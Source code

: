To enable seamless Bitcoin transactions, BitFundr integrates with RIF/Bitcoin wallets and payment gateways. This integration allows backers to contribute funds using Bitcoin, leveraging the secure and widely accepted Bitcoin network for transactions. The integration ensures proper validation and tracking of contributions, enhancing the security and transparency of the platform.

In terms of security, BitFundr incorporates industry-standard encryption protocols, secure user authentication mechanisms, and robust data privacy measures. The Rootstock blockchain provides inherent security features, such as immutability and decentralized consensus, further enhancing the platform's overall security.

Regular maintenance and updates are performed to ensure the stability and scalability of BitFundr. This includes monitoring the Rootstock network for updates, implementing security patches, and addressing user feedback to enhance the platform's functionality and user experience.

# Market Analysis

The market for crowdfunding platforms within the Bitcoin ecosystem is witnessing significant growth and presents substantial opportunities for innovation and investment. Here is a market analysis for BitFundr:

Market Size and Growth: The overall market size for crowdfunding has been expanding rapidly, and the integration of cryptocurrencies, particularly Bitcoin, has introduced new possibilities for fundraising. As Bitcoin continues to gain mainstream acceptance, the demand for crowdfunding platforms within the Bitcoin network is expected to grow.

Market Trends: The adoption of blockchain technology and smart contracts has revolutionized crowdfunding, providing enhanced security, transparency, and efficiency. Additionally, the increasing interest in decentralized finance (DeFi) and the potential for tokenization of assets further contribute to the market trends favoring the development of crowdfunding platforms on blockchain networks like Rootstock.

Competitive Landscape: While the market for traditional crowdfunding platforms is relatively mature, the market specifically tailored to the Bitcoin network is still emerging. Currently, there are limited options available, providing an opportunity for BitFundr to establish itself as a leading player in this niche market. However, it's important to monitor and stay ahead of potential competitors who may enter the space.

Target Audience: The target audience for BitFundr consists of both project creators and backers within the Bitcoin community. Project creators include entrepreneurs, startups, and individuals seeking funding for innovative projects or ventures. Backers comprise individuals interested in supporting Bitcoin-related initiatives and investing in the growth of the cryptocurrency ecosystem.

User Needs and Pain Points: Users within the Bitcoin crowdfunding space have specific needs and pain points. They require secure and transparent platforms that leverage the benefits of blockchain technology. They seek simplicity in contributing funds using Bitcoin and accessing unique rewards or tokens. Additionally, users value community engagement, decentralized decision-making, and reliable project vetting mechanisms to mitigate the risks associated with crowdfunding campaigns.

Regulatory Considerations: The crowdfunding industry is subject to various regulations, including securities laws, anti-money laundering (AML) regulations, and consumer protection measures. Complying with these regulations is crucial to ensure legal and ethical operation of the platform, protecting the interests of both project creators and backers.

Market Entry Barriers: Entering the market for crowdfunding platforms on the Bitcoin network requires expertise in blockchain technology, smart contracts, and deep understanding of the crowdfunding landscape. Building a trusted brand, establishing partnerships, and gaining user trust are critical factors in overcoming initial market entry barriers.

*****

→ Task to carry out
From the records above, copy out the line with "Market Trends: The", the line with "User Needs and", and every line between them, word for word.

→ Response below
Market Trends: The adoption of blockchain technology and smart contracts has revolutionized crowdfunding, providing enhanced security, transparency, and efficiency. Additionally, the increasing interest in decentralized finance (DeFi) and the potential for tokenization of assets further contribute to the market trends favoring the development of crowdfunding platforms on blockchain networks like Rootstock.

Competitive Landscape: While the market for traditional crowdfunding platforms is relatively mature, the market specifically tailored to the Bitcoin network is still emerging. Currently, there are limited options available, providing an opportunity for BitFundr to establish itself as a leading player in this niche market. However, it's important to monitor and stay ahead of potential competitors who may enter the space.

Target Audience: The target audience for BitFundr consists of both project creators and backers within the Bitcoin community. Project creators include entrepreneurs, startups, and individuals seeking funding for innovative projects or ventures. Backers comprise individuals interested in supporting Bitcoin-related initiatives and investing in the growth of the cryptocurrency ecosystem.

User Needs and Pain Points: Users within the Bitcoin crowdfunding space have specific needs and pain points. They require secure and transparent platforms that leverage the benefits of blockchain technology. They seek simplicity in contributing funds using Bitcoin and accessing unique rewards or tokens. Additionally, users value community engagement, decentralized decision-making, and reliable project vetting mechanisms to mitigate the risks associated with crowdfunding campaigns.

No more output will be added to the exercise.